┏━━

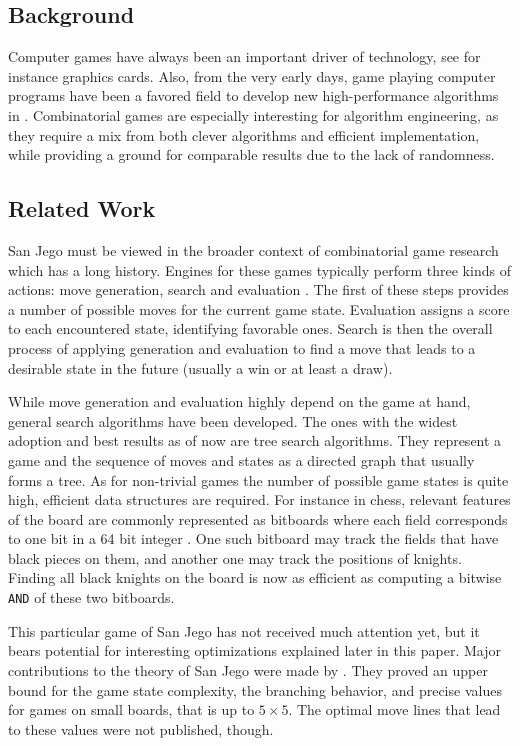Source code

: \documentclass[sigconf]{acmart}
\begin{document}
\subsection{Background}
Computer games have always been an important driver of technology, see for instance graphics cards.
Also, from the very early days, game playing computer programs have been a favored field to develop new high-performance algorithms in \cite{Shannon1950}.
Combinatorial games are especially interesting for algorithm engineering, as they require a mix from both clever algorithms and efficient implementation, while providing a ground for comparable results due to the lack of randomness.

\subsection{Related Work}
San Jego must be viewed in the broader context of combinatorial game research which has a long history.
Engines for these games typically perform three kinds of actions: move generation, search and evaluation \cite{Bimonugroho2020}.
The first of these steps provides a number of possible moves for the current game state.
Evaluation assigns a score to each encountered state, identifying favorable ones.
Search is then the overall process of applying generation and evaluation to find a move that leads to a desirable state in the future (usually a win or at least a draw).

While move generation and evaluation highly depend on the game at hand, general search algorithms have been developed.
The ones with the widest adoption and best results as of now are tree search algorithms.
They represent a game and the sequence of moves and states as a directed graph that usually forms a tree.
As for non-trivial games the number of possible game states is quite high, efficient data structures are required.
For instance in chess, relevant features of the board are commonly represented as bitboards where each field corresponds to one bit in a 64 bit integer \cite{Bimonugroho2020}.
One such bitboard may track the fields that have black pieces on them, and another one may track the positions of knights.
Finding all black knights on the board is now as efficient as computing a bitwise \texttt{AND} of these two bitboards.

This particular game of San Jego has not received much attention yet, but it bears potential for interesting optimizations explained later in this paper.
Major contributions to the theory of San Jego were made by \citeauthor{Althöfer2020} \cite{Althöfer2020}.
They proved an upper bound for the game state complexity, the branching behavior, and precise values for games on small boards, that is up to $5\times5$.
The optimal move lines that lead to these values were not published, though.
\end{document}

┗━━

• _Directions for this task_
Copy out the full material exactly. Pictures should not appear in it.

• _Exercise output_
Source code

: \documentclass[sigconf]{acmart}
\begin{document}
\subsection{Background}
Computer games have always been an important driver of technology, see for instance graphics cards.
Also, from the very early days, game playing computer programs have been a favored field to develop new high-performance algorithms in \cite{Shannon1950}.
Combinatorial games are especially interesting for algorithm engineering, as they require a mix from both clever algorithms and efficient implementation, while providing a ground for comparable results due to the lack of randomness.

\subsection{Related Work}
San Jego must be viewed in the broader context of combinatorial game research which has a long history.
Engines for these games typically perform three kinds of actions: move generation, search and evaluation \cite{Bimonugroho2020}.
The first of these steps provides a number of possible moves for the current game state.
Evaluation assigns a score to each encountered state, identifying favorable ones.
Search is then the overall process of applying generation and evaluation to find a move that leads to a desirable state in the future (usually a win or at least a draw).

While move generation and evaluation highly depend on the game at hand, general search algorithms have been developed.
The ones with the widest adoption and best results as of now are tree search algorithms.
They represent a game and the sequence of moves and states as a directed graph that usually forms a tree.
As for non-trivial games the number of possible game states is quite high, efficient data structures are required.
For instance in chess, relevant features of the board are commonly represented as bitboards where each field corresponds to one bit in a 64 bit integer \cite{Bimonugroho2020}.
One such bitboard may track the fields that have black pieces on them, and another one may track the positions of knights.
Finding all black knights on the board is now as efficient as computing a bitwise \texttt{AND} of these two bitboards.

This particular game of San Jego has not received much attention yet, but it bears potential for interesting optimizations explained later in this paper.
Major contributions to the theory of San Jego were made by \citeauthor{Althöfer2020} \cite{Althöfer2020}.
They proved an upper bound for the game state complexity, the branching behavior, and precise values for games on small boards, that is up to $5\times5$.
The optimal move lines that lead to these values were not published, though.
\end{document}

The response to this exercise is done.